DATA PROVIDED:
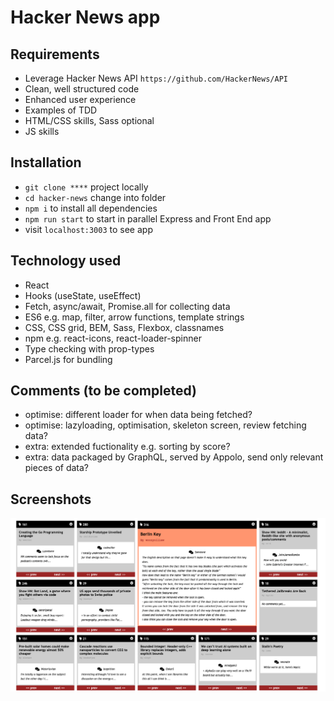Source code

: # Hacker News app

## Requirements

- Leverage Hacker News API `https://github.com/HackerNews/API`
- Clean, well structured code
- Enhanced user experience
- Examples of TDD
- HTML/CSS skills, Sass optional
- JS skills

## Installation

- `git clone ****` project locally
- `cd hacker-news` change into folder
- `npm i` to install all dependencies
- `npm run start` to start in parallel Express and Front End app
- visit `localhost:3003` to see app

## Technology used

- React
- Hooks (useState, useEffect)
- Fetch, async/await, Promise.all for collecting data
- ES6 e.g. map, filter, arrow functions, template strings
- CSS, CSS grid, BEM, Sass, Flexbox, classnames
- npm e.g. react-icons, react-loader-spinner
- Type checking with prop-types
- Parcel.js for bundling

## Comments (to be completed)

- optimise: different loader for when data being fetched?
- optimise: lazyloading, optimisation, skeleton screen, review fetching data?
- extra: extended fuctionality e.g. sorting by score?
- extra: data packaged by GraphQL, served by Appolo, send only relevant pieces of data?

## Screenshots

![Screenshot](src/assets/screenshot-2.png)
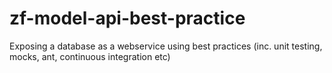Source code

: zf-model-api-best-practice
==========================

Exposing a database as a webservice using best practices (inc. unit testing, mocks, ant, continuous integration etc)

PROBLEM:
A verbatim copy of the records above, without pictures, is required.

TASK RESPONSE:
Source code

: # Hacker News app

## Requirements

- Leverage Hacker News API `https://github.com/HackerNews/API`
- Clean, well structured code
- Enhanced user experience
- Examples of TDD
- HTML/CSS skills, Sass optional
- JS skills

## Installation

- `git clone ****` project locally
- `cd hacker-news` change into folder
- `npm i` to install all dependencies
- `npm run start` to start in parallel Express and Front End app
- visit `localhost:3003` to see app

## Technology used

- React
- Hooks (useState, useEffect)
- Fetch, async/await, Promise.all for collecting data
- ES6 e.g. map, filter, arrow functions, template strings
- CSS, CSS grid, BEM, Sass, Flexbox, classnames
- npm e.g. react-icons, react-loader-spinner
- Type checking with prop-types
- Parcel.js for bundling

## Comments (to be completed)

- optimise: different loader for when data being fetched?
- optimise: lazyloading, optimisation, skeleton screen, review fetching data?
- extra: extended fuctionality e.g. sorting by score?
- extra: data packaged by GraphQL, served by Appolo, send only relevant pieces of data?

## Screenshots

![Screenshot](src/assets/screenshot-2.png)
Source code

: zf-model-api-best-practice
==========================

Exposing a database as a webservice using best practices (inc. unit testing, mocks, ant, continuous integration etc)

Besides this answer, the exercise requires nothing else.